- Information:

_ _ _ _

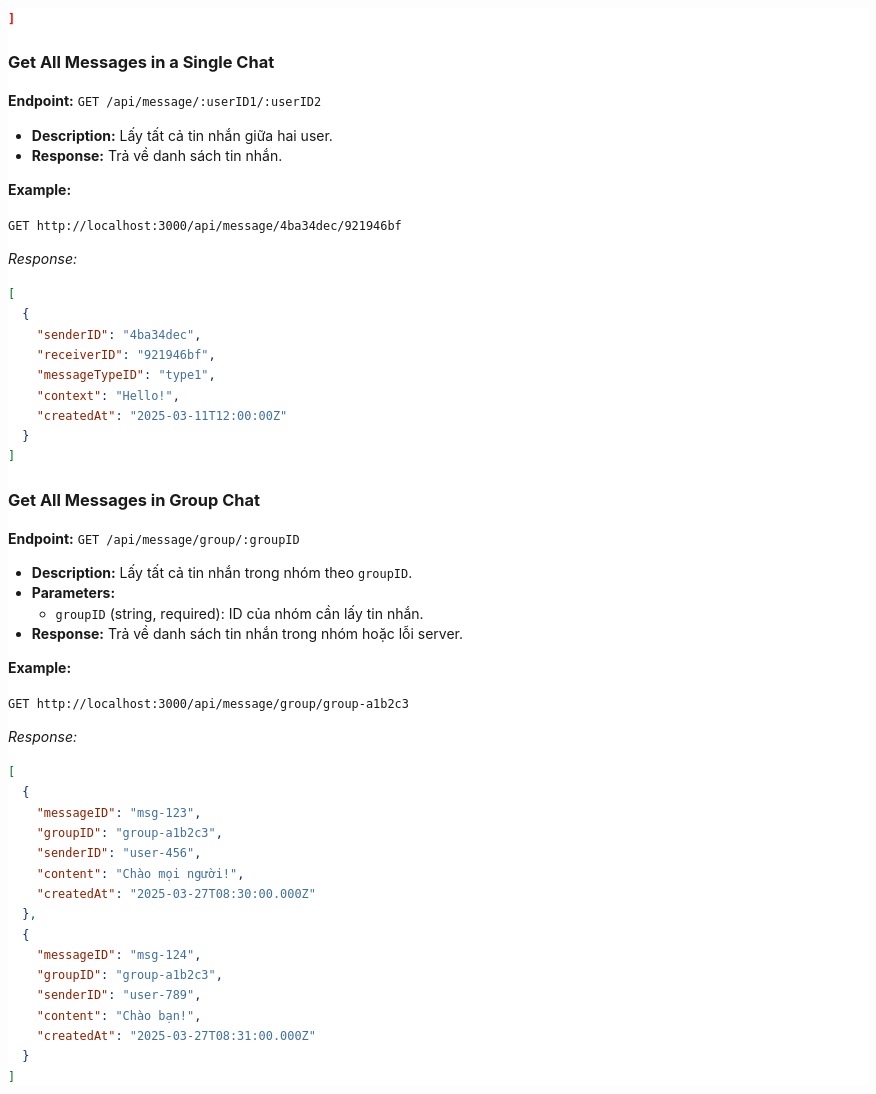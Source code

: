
 ```json
]
```

### Get All Messages in a Single Chat
**Endpoint:** `GET /api/message/:userID1/:userID2`
- **Description:** Lấy tất cả tin nhắn giữa hai user.
- **Response:** Trả về danh sách tin nhắn.

**Example:**
```
GET http://localhost:3000/api/message/4ba34dec/921946bf
```
_Response:_
```json
[
  {
    "senderID": "4ba34dec",
    "receiverID": "921946bf",
    "messageTypeID": "type1",
    "context": "Hello!",
    "createdAt": "2025-03-11T12:00:00Z"
  }
]
```

### Get All Messages in Group Chat
**Endpoint:** `GET /api/message/group/:groupID`
- **Description:** Lấy tất cả tin nhắn trong nhóm theo `groupID`.
- **Parameters:**
  - `groupID` (string, required): ID của nhóm cần lấy tin nhắn.
- **Response:** Trả về danh sách tin nhắn trong nhóm hoặc lỗi server.

**Example:**
```
GET http://localhost:3000/api/message/group/group-a1b2c3
```

_Response:_
```json
[
  {
    "messageID": "msg-123",
    "groupID": "group-a1b2c3",
    "senderID": "user-456",
    "content": "Chào mọi người!",
    "createdAt": "2025-03-27T08:30:00.000Z"
  },
  {
    "messageID": "msg-124",
    "groupID": "group-a1b2c3",
    "senderID": "user-789",
    "content": "Chào bạn!",
    "createdAt": "2025-03-27T08:31:00.000Z"
  }
]
```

_ _ _ _

- What is needed: Could you copy each line in the listing above that includes the word "nhóm"?

- Task answer:
- **Description:** Lấy tất cả tin nhắn trong nhóm theo `groupID`.
  - `groupID` (string, required): ID của nhóm cần lấy tin nhắn.
- **Response:** Trả về danh sách tin nhắn trong nhóm hoặc lỗi server.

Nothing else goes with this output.